Grok, is atheism a religion?

To me it sounds agnostic to say there is no evidence. He is not stating a belief one way or the other.

I don't have evidence for life on other planets, and don't know whether we will ever find any. In my mind, that makes me agnostic on the belief in life on other planets.

Does he believe nothing is real but matter and energy?
I would say that he does not accept as real and valid anything that can't be confirmed by science. Which he would probably define as the ability to observe, measure, quantify, and repeat till verified.

Yet he knows what love is, and loves me. Weird, isn't it?
 
I told you science and scientific theory. Religion does not mean a belief in God, but rather a set of dogma / rules that are followed in expectation of something in return, like going to heaven, reincarnation, etc. In Atheism the expectation is an understanding of the universe through science and a firm belief that science and rational thought provides all the answers.

Knowing that science is a way to examine and explain things is not a religion nor a belief system. What you are claiming is a meme built by Xtians (or other religionists) to disparage and dispute science. Science is not our enemy. It is a tool built by humans to understand, manipulate what is around us. The goal is to make life in this world hopefully better. THIS world, not some maybe-future afterlife.
 
Knowing that science is a way to examine and explain things is not a religion nor a belief system. What you are claiming is a meme built by Xtians (or other religionists) to disparage and dispute science. Science is not our enemy. It is a tool built by humans to understand, manipulate what is around us. The goal is to make life in this world hopefully better. THIS world, not some maybe-future afterlife.
TA makes up a definition of atheism and expects you to debate it like it is real. Atheism is not believing in gods. That is it. It is that simple.
 
No, atheism is not a religion. It’s the absence of belief in gods, lacking the organized structure, rituals, or dogma typical of religions. Some argue it can function like a religion when it becomes dogmatic or community-driven, but that’s a stretch—atheism itself is just a stance on one question, not a belief system.
Grok is right about atheism lacking structure but is wrong when it comes to the countless groups that try to organize around their belief system. The atheists groups I belonged to had a wide range of social justice warriors, everywhere from naturalist, wicca/pagan who were dogmatic in community and politics.

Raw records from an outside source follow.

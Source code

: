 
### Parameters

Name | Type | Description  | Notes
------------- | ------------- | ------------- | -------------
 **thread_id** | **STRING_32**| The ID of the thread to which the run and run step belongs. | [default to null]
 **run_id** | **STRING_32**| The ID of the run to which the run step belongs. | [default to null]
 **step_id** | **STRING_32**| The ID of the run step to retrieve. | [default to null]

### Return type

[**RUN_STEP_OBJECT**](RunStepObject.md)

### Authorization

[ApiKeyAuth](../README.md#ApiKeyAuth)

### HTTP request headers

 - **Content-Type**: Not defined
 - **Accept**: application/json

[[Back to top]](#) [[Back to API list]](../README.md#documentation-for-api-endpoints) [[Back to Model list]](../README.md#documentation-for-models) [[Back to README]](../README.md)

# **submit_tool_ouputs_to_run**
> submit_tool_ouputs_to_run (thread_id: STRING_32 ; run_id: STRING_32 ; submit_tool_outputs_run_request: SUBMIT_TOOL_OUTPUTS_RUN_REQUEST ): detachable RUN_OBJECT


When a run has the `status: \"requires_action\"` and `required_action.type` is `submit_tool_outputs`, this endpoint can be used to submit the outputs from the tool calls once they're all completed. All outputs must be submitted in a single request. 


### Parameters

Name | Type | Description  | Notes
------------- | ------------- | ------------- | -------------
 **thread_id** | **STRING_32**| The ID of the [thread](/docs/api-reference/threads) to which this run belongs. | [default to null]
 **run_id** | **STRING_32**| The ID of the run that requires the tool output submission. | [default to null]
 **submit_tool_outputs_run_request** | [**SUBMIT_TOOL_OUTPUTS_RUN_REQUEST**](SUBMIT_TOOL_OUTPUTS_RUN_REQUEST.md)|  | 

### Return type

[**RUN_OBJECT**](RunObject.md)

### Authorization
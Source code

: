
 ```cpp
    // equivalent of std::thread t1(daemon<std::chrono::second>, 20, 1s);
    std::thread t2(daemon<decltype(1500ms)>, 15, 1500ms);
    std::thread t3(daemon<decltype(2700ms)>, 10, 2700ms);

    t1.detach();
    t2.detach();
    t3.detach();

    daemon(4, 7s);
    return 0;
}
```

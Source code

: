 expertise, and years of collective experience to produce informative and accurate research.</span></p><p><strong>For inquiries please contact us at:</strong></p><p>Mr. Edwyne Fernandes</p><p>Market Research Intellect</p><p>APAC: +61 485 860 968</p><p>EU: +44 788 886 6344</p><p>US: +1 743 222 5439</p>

Even Marxism is similar to Christianity through scripture, community and blind faith. Christianity may have been the first communist party.
 
TA makes up a definition of atheism and expects you to debate it like it is real. Atheism is not believing in gods. That is it. It is that simple.

I've noticed that tendency. It's common on the RW, "alternative facts" and all that. There's a disturbing trend to try to classify science as a belief system like Buddhism or Xtianity. It is a tool, a discipline, not a belief system. If you try to make it out as such, odds are high that you are trying to pit it against an actual religion. "Oh, so you believe in science" is a way of saying "Oh, so you aren't a moral, Godly person like *I* am."
 
I would say that he does not accept as real and valid anything that can't be confirmed by science. Which he would probably define as the ability to observe, measure, quantify, and repeat till verified.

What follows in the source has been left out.